With the emergence of agrarian forms of production, the economic surplus became large enough to support more complex systems of stratification. The "Asiatic mode," which some commentators regard as a precursor of advanced agrarianism, is characterized by (1) the absence of strong legal institutions recognizing private property rights (with village life taking on a correspondingly communal character), (2) a state elite that extracts the surplus agricultural production through rents or taxes and expends it on "defense, opulent living, and the construction of public works" (Shaw 1978, p. 127), and (3) a constant flux in elite personnel resulting from "wars of dynastic succession and wars of conquest by nomadic warrior tribes" (O'Leary 1989, p. 18). This mode thus provides the conventional example of how a "dictatorship of officialdom" can flourish in the absence of private property and a well-developed proprietary class. The parallel with modern socialism looms so large that various scholars have suggested that Marx downplayed the Asian case for fear of exposing it as a "parable for socialism" (Gouldner 1980, pp. 324–352).
Whereas the institution of private property was underdeveloped in the East, the ruling class under Western feudalism was very much a propertied one. The distinctive feature of feudalism was the institution of personal bondage; that is, the nobility not only owned large estates, farms, or manors but also held legal title to the labor power of its serfs (Table 2, line B3). If a serf fled to the city, this was considered a form of theft: the serf was stealing the portion of his or her labor power owned by the lord (Wright 1985, p. 78). As such, the statuses of serf and slave differ only in degree, with slavery constituting the "limiting case" in which workers lose all control over their own labor power (line B4). At the same time, it would be a mistake to reify this distinction, since the history of agrarian Europe reveals "almost infinite gradations of subordination" (Bloch 1961, p. 256) that blur the conventional dividing lines between slavery, serfdom, and freedom. While the slavery of Roman society provides the best example of complete subordination, some slaves in the early feudal period were bestowed with "rights" of real consequence (e.g., the right to sell surplus product), and some nominally free men were obliged to provide rents or services to a manorial lord. The social classes that emerged under European agrarianism thus were structured in quite diverse ways, but in all cases rights of property ownership were firmly established and the life chances of individuals were defined largely by their control over property in its differing forms. Unlike the ideal-typical Asiatic case, the nation-state was peripheral to the feudal stratification system, since the means of production (i.e., land and humans) were controlled by a proprietary class that emerged independently of the state.
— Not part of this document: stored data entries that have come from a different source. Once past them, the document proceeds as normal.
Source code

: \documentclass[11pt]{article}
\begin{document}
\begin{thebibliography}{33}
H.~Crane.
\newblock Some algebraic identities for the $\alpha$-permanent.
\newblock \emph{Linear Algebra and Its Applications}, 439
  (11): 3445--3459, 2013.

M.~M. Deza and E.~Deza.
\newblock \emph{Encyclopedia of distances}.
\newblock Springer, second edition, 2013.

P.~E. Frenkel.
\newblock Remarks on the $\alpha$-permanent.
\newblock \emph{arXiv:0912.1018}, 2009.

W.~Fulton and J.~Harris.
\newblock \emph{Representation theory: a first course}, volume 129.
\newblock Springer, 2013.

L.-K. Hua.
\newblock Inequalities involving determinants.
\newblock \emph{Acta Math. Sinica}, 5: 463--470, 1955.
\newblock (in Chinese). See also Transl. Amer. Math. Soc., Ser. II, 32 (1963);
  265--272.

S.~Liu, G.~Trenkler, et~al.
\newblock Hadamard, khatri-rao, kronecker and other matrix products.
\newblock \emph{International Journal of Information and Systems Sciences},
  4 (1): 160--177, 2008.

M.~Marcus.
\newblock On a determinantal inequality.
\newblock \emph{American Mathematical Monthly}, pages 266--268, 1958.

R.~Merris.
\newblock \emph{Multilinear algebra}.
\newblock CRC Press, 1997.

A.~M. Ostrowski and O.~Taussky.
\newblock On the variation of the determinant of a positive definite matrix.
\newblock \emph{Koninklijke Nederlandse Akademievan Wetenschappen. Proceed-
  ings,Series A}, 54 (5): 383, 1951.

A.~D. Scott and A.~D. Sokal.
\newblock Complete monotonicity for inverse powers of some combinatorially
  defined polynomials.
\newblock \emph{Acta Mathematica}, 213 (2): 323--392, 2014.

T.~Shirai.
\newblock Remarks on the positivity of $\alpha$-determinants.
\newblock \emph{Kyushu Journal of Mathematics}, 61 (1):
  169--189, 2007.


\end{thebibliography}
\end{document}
The historical record shows that agrarian stratification systems were not always based on strictly hereditary forms of inequality (Table 2, panel B, column 5). The case of European feudalism is especially instructive in this regard, since it suggests that stratification systems often become more rigid as the underlying institutional forms mature and take shape (Mosca 1939; Kelley 1981). Although it is well known that feudalism after the twelfth century (i.e., "classical feudalism") was characterized by a "rigid stratification of social classes" (Bloch 1961, p. 325), the feudal structure appears to have been more permeable in the period before the institutionalization of the manorial system and the associated transformation of the nobility into a legal class. In this transitionary period, access to the nobility was not legally restricted to the offspring of nobility and marriage across classes or estates was not prohibited, at least not formally. The case of ancient Greece provides a complementary example of a relatively open agrarian society. As Finley (1960) and others have noted, the condition of slavery was heritable under Greek law, yet manumission (the freeing of slaves) was so common that the slave class had to be replenished constantly with new captives secured through war or piracy.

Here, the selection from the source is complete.